Конечно, жизнь как-то влияет, не может не влиять, но я, ей-Богу, тогда снимал не про себя и не про свою мечту похитить ребенка. Мне давно хотелось сделать такую картину — роуд-муви, фильм-странствие, причем с абсолютно разными героями, которым очень трудно друг друга понять. Вроде «Бумажной луны» Богдановича или вот недавнего бразильского «Центрального вокзала». И по-моему, девочка там (маленькая американка, ей восемь лет было) — настоящее открытие. Они с Машковым составили идеальную пару.
[Дмитрий Быков:]
— Ваша нынешняя жена намного младше вас?
[Карен Шахназаров:]
— Мне чаще всего кажется, что старше, потому что рассудительнее. На самом деле я не особенно ощущаю собственный возраст. В каком-то смысле я до сих пор тот 17-летний курьер, довольно грустный и неприкаянный, который больше любит наблюдать, нежели участвовать, над многим иронизирует, не хочет во «взрослую» жизнь и умудряется играть в свои отдельные игры.
Вот я и играю — девять фильмов уже. Может, так и получится, и я не превращусь в хозяина положения, буду делать, что хочется, и видеть какие-то романтические сны…
Сергей Юрский: «Спасти Россию может только диктатура»
[Сергей Юрский:]
— Инициатива этого фильма исходила от «ТВ-Центра», но пришлась удивительно вовремя. Я и не подумал отказаться, хотя у меня очень много работы сейчас.
Мы трудились полгода. Это большие деньги — костюмы, декорации. Планировалась еще натура, но потом я от нее отказался. Минимум музыки. Задача была снять импровизацию, и я каждую главу вначале записывал начерно, без всякого антуража: просто общий рисунок будущей постановки. Спонтанность здесь всего дороже.

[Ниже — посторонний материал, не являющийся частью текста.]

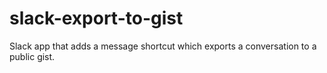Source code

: # slack-export-to-gist

Slack app that adds a message shortcut which exports a conversation to a public gist.
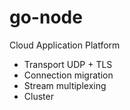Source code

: # go-node
Cloud Application Platform
* Transport UDP + TLS
* Connection migration
* Stream multiplexing
* Cluster
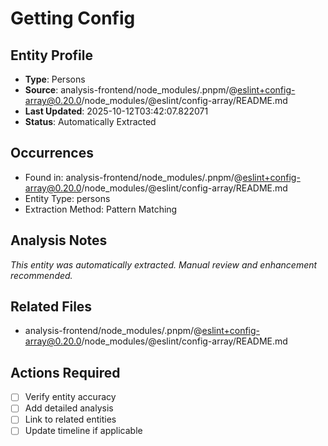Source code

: # Getting Config

## Entity Profile
- **Type**: Persons
- **Source**: analysis-frontend/node_modules/.pnpm/@eslint+config-array@0.20.0/node_modules/@eslint/config-array/README.md
- **Last Updated**: 2025-10-12T03:42:07.822071
- **Status**: Automatically Extracted

## Occurrences
- Found in: analysis-frontend/node_modules/.pnpm/@eslint+config-array@0.20.0/node_modules/@eslint/config-array/README.md
- Entity Type: persons
- Extraction Method: Pattern Matching

## Analysis Notes
*This entity was automatically extracted. Manual review and enhancement recommended.*

## Related Files
- analysis-frontend/node_modules/.pnpm/@eslint+config-array@0.20.0/node_modules/@eslint/config-array/README.md

## Actions Required
- [ ] Verify entity accuracy
- [ ] Add detailed analysis
- [ ] Link to related entities
- [ ] Update timeline if applicable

Это третий мой подступ к «Онегину». Сначала я записал его полностью на ленинградском телевидении, но сохранились только первая и вторая главы, остальное смыто. Эти тридцатилетней давности пленки выкупил сегодня тот же «ТВ-Центр». В девяносто втором году я начитал шестую и седьмую главы. Но прочесть «Онегина» целиком и сохранить это — первая такая удача за всю мою жизнь.
[Дмитрий Быков:]
— Вы пошутили как-то, что прежде читали от имени Онегина (или, по крайней мере, как его ровесник), а теперь можете себя представить только в роли дяди самых честных правил…
[Сергей Юрский:]
— Шутка, но в целом, конечно, я свой подход к «Онегину» пересмотрел. От прежних прочтений остались немногочисленные и второстепенные ходы, все остальное придумано заново — интонация, темп… Я вообще стал иначе смотреть на роман. Вот поглядите: у Пушкина масса незаконченных замыслов. Бывало, и четкий план, и перечень глав — но не идет, начал и бросил. «Онегин» же, начатый без четкого плана, наобум, легко, именно в силу этой своей необязательности доведен до конца. Более того, гений Пушкина, некая его сверхличность пристально следит за цельностью текста. Это ведь поразительно — монолитная вещь, писавшаяся семь лет, и каких лет! И я понимаю теперь главный смысл, главный итог «Онегина»: вольное перо и нежесткий замысел.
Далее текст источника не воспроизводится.